John McCain gave yet another address on energy and environmental issues today (the third in the past week, if you’re counting), this one focused on energy efficiency, which he says should begin at home with the federal government.
“Energy efficiency is no longer just a moral luxury or a personal virtue,” he told a crowd gathered at the Santa Barbara Museum of Natural History in California on Tuesday morning, echoing language from his June 17 energy speech. “A smarter use of energy is part of a critical national effort to regain control of our own energy future.”
Beyond his emphasis on efficiency, he reminded the crowd about his call for offshore drilling: “When people are hurting, and struggling to afford gasoline, food, and other necessities, common sense requires that we draw upon America’s own vast reserves of oil and natural gas.”

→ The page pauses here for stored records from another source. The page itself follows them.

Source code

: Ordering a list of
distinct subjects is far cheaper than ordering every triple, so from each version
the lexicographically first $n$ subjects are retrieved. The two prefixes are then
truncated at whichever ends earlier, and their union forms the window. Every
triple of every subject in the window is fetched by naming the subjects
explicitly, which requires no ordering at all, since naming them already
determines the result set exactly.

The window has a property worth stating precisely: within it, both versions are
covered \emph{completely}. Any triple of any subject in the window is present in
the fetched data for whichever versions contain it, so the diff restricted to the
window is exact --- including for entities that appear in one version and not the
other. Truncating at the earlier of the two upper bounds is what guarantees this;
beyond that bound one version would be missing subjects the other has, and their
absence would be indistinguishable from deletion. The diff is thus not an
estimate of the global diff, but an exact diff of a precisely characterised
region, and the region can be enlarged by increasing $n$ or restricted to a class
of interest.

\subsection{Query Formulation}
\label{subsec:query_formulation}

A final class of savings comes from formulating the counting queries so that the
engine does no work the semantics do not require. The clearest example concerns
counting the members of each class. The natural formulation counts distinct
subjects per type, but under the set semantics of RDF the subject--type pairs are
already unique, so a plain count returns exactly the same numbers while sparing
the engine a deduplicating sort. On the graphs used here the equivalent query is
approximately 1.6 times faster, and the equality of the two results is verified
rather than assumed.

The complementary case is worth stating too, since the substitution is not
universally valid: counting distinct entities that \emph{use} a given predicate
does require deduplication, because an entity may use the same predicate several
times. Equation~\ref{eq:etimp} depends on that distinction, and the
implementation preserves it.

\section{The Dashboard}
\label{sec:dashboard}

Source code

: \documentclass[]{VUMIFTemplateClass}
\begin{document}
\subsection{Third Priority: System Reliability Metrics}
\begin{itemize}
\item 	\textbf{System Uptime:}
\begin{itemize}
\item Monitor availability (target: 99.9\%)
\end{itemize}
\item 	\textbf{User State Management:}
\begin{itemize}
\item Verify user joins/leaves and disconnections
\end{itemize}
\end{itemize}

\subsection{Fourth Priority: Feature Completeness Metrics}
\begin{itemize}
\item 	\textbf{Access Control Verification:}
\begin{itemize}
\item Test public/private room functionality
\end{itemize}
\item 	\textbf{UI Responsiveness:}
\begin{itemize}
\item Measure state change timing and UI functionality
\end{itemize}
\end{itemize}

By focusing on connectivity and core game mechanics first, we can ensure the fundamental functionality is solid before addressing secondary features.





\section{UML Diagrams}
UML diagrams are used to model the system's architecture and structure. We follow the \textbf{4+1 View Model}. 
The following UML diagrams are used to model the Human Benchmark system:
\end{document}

But he didn’t dwell on that subject for long, perhaps to keep his friend Arnold Schwarzenegger happy. The California governor had skipped out on an annual prayer breakfast to attend McCain’s event this morning. Schwarzenegger’s spokesperson Aaron McLear said the governor didn’t want to miss a chance to talk with the presidential candidate about energy issues.

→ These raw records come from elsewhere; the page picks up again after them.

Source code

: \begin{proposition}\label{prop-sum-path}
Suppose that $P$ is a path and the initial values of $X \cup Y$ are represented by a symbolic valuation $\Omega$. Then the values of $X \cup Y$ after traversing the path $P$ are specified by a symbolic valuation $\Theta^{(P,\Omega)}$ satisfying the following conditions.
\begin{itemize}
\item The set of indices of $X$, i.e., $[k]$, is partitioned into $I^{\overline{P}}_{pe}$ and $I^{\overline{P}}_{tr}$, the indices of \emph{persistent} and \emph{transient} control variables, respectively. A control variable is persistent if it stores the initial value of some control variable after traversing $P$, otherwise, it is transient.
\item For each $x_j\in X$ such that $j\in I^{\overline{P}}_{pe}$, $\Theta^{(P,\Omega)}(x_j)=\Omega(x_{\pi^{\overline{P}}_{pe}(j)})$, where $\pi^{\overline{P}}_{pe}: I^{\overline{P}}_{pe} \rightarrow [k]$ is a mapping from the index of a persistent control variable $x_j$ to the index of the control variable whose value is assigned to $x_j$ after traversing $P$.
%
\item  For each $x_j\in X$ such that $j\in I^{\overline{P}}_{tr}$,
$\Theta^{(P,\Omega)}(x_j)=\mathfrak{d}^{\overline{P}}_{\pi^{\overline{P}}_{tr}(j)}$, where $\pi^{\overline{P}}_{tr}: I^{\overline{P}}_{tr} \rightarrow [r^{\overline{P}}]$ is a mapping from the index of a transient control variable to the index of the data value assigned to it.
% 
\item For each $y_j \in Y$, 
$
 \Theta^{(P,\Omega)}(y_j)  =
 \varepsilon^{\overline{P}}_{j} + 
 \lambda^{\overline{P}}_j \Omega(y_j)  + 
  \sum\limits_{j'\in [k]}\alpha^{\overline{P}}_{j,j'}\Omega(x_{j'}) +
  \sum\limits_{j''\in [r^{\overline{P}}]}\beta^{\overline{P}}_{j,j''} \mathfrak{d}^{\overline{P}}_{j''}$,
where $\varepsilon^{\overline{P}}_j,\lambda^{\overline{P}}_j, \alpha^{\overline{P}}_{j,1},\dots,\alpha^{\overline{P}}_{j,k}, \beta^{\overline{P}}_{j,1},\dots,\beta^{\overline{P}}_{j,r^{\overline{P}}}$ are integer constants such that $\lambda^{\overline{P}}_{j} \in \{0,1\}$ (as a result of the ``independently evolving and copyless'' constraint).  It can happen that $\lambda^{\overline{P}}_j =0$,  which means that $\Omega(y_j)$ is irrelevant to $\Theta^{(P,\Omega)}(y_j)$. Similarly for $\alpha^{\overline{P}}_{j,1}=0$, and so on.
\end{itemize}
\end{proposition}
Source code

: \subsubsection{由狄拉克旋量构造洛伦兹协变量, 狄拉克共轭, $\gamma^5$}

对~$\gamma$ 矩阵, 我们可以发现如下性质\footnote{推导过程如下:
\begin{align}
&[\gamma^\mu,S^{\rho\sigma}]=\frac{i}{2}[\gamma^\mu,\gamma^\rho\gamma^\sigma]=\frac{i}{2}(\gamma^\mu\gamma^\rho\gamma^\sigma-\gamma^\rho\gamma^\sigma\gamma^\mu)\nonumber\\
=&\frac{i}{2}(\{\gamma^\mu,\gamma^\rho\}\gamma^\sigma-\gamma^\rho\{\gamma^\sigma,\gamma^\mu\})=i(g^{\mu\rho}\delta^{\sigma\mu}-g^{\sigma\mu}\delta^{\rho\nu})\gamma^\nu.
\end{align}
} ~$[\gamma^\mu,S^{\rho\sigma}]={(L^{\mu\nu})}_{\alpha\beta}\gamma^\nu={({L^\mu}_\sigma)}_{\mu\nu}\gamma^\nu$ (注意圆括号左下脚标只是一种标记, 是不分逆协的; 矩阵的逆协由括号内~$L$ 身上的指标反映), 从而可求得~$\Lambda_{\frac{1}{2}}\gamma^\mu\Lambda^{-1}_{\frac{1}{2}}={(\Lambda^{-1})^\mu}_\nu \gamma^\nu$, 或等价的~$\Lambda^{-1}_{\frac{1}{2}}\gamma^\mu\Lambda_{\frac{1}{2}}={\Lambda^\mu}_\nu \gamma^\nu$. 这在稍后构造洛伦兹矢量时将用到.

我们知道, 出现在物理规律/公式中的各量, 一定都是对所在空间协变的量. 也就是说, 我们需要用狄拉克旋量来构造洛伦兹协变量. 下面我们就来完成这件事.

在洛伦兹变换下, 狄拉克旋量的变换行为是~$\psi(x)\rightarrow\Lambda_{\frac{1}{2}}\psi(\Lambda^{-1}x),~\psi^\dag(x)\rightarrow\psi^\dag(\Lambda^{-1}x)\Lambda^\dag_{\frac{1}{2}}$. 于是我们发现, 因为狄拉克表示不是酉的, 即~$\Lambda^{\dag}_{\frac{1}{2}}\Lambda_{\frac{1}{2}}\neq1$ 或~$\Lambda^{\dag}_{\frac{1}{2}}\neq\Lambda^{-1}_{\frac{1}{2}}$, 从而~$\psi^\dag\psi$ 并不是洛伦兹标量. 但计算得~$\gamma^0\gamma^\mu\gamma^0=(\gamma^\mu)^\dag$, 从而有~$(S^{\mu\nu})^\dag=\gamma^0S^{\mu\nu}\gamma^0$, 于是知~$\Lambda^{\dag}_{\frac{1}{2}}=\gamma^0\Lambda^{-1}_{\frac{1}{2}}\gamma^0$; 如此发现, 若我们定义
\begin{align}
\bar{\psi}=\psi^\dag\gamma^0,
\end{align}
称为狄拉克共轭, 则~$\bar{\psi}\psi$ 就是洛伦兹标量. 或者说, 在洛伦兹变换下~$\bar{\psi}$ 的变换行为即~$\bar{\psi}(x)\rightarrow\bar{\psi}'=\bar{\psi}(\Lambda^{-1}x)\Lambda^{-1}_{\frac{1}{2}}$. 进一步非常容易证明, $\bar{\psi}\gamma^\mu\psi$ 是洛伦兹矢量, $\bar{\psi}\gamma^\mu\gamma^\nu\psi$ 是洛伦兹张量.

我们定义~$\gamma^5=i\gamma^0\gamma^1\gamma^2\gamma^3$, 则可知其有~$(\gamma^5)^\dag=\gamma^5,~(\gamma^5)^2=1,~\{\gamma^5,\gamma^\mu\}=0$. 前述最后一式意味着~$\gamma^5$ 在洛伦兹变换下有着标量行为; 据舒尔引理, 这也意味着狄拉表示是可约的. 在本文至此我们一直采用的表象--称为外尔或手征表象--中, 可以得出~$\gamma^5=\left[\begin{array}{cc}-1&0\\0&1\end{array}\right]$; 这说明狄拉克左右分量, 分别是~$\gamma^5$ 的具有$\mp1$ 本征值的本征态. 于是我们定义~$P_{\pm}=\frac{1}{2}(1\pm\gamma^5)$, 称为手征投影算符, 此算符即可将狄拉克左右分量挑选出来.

If the two did talk, it was probably an interesting conversation. Schwarzenegger’s been a vocal critic of McCain’s call for offshore drilling. “California’s coastline is an international treasure,” Schwarzenegger said in a statement last week. “I do not support lifting this moratorium on new drilling off our coast.”
In his speech today, McCain said, “I propose to put the purchasing power of the United States government on the side of green technology.” He noted that the federal government buys approximately 60,000 cars and other vehicles every year, which doesn’t even include military or law-enforcement vehicles.

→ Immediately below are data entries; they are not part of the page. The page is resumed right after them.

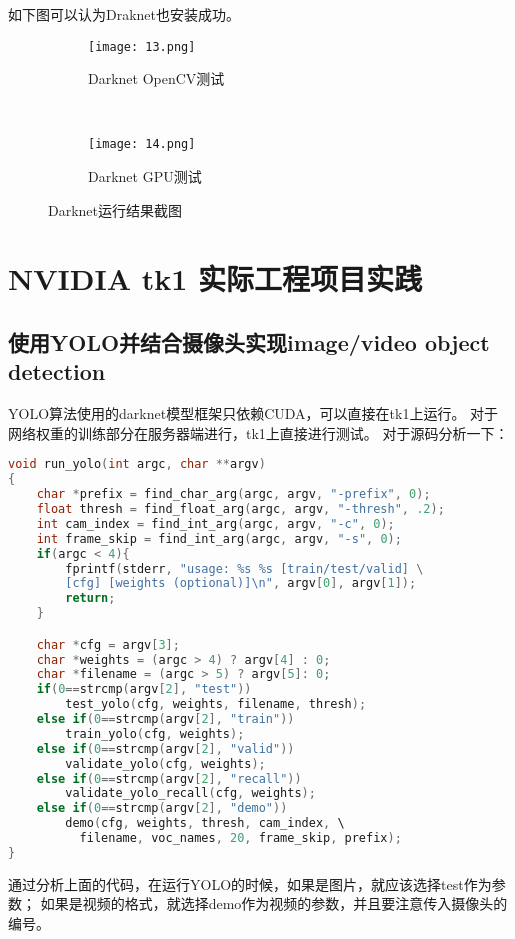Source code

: \documentclass[openany]{ctexbook}
\begin{document}
如下图可以认为Draknet也安装成功。

\begin{figure*}[h]
    \centering
        \begin{subfigure}[h!]{0.5\textwidth}
            \centering
            \texttt{[image: 13.png]}
            \caption{Darknet OpenCV测试}
        \end{subfigure}%
        ~
        \begin{subfigure}[h!]{0.5\textwidth}
            \centering
            \texttt{[image: 14.png]}
            \caption{Darknet GPU测试}
        \end{subfigure}
        \caption{Darknet运行结果截图}
\end{figure*}

\chapter{NVIDIA tk1 实际工程项目实践}
\section{使用YOLO并结合摄像头实现image/video object detection}
YOLO算法使用的darknet模型框架只依赖CUDA，可以直接在tk1上运行。
对于网络权重的训练部分在服务器端进行，tk1上直接进行测试。
对于源码分析一下：
{\setmainfont{Courier New Bold}                          %
\begin{lstlisting}[language=c]
void run_yolo(int argc, char **argv)
{
    char *prefix = find_char_arg(argc, argv, "-prefix", 0);
    float thresh = find_float_arg(argc, argv, "-thresh", .2);
    int cam_index = find_int_arg(argc, argv, "-c", 0);
    int frame_skip = find_int_arg(argc, argv, "-s", 0);
    if(argc < 4){
        fprintf(stderr, "usage: %s %s [train/test/valid] \
        [cfg] [weights (optional)]\n", argv[0], argv[1]);
        return;
    }

    char *cfg = argv[3];
    char *weights = (argc > 4) ? argv[4] : 0;
    char *filename = (argc > 5) ? argv[5]: 0;
    if(0==strcmp(argv[2], "test"))
        test_yolo(cfg, weights, filename, thresh);
    else if(0==strcmp(argv[2], "train"))
        train_yolo(cfg, weights);
    else if(0==strcmp(argv[2], "valid"))
        validate_yolo(cfg, weights);
    else if(0==strcmp(argv[2], "recall"))
        validate_yolo_recall(cfg, weights);
    else if(0==strcmp(argv[2], "demo"))
        demo(cfg, weights, thresh, cam_index, \
          filename, voc_names, 20, frame_skip, prefix);
}
\end{lstlisting}}
通过分析上面的代码，在运行YOLO的时候，如果是图片，就应该选择test作为参数；
如果是视频的格式，就选择demo作为视频的参数，并且要注意传入摄像头的编号。
\end{document}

“From now on, we’re going to make those civilian vehicles flex-fuel capable, plug-in hybrid, or cars fueled by clean natural gas,” said McCain. “If our great goal is to move American transportation toward lower carbon emissions, then it should start with the federal fleet.”
McCain also pointed to the 3.3 billion square feet of federal office space in both the U.S. and other countries, and suggested retrofitting the buildings where possible. He said that the federal government should use a “higher efficiency standard” for all new buildings leased or purchased. He also acknowledged that the national electric grid needs to be redesigned in a smarter, more efficient way, which he said will require “a serious investment.” He called for the deployment of “SmartMeter technologies,” which are meters that give customers information about their energy consumption.
He also touted his climate plan (though no one’s quite clear — including McCain himself — on whether the emission cuts called for in that plan would be “mandatory”) and his ideas on providing cash incentives for research and development of new technologies.